→ Exercise requirements: In how many lines of the listing does the string "ProofTheory" appear? Give only the number.

→ Extracted information:
● ● ●

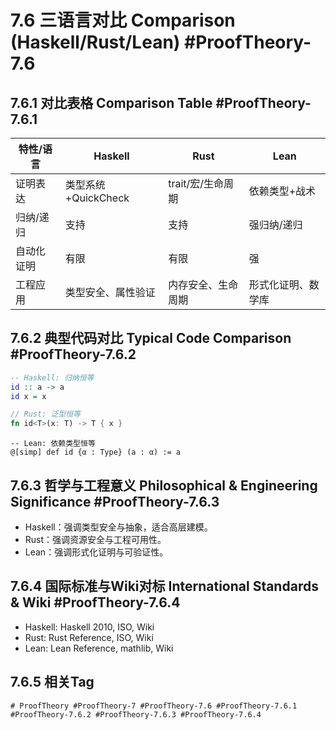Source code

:# 7.6 三语言对比 Comparison (Haskell/Rust/Lean) #ProofTheory-7.6

## 7.6.1 对比表格 Comparison Table #ProofTheory-7.6.1

| 特性/语言 | Haskell | Rust | Lean |
|-----------|---------|------|------|
| 证明表达 | 类型系统+QuickCheck | trait/宏/生命周期 | 依赖类型+战术 |
| 归纳/递归 | 支持 | 支持 | 强归纳/递归 |
| 自动化证明 | 有限 | 有限 | 强 |
| 工程应用 | 类型安全、属性验证 | 内存安全、生命周期 | 形式化证明、数学库 |

## 7.6.2 典型代码对比 Typical Code Comparison #ProofTheory-7.6.2

```haskell
-- Haskell: 归纳恒等
id :: a -> a
id x = x
```

```rust
// Rust: 泛型恒等
fn id<T>(x: T) -> T { x }
```

```lean
-- Lean: 依赖类型恒等
@[simp] def id {α : Type} (a : α) := a
```

## 7.6.3 哲学与工程意义 Philosophical & Engineering Significance #ProofTheory-7.6.3

- Haskell：强调类型安全与抽象，适合高层建模。
- Rust：强调资源安全与工程可用性。
- Lean：强调形式化证明与可验证性。

## 7.6.4 国际标准与Wiki对标 International Standards & Wiki #ProofTheory-7.6.4

- Haskell: Haskell 2010, ISO, Wiki
- Rust: Rust Reference, ISO, Wiki
- Lean: Lean Reference, mathlib, Wiki

## 7.6.5 相关Tag

`# ProofTheory #ProofTheory-7 #ProofTheory-7.6 #ProofTheory-7.6.1 #ProofTheory-7.6.2 #ProofTheory-7.6.3 #ProofTheory-7.6.4`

● ● ●

→ Result below: 6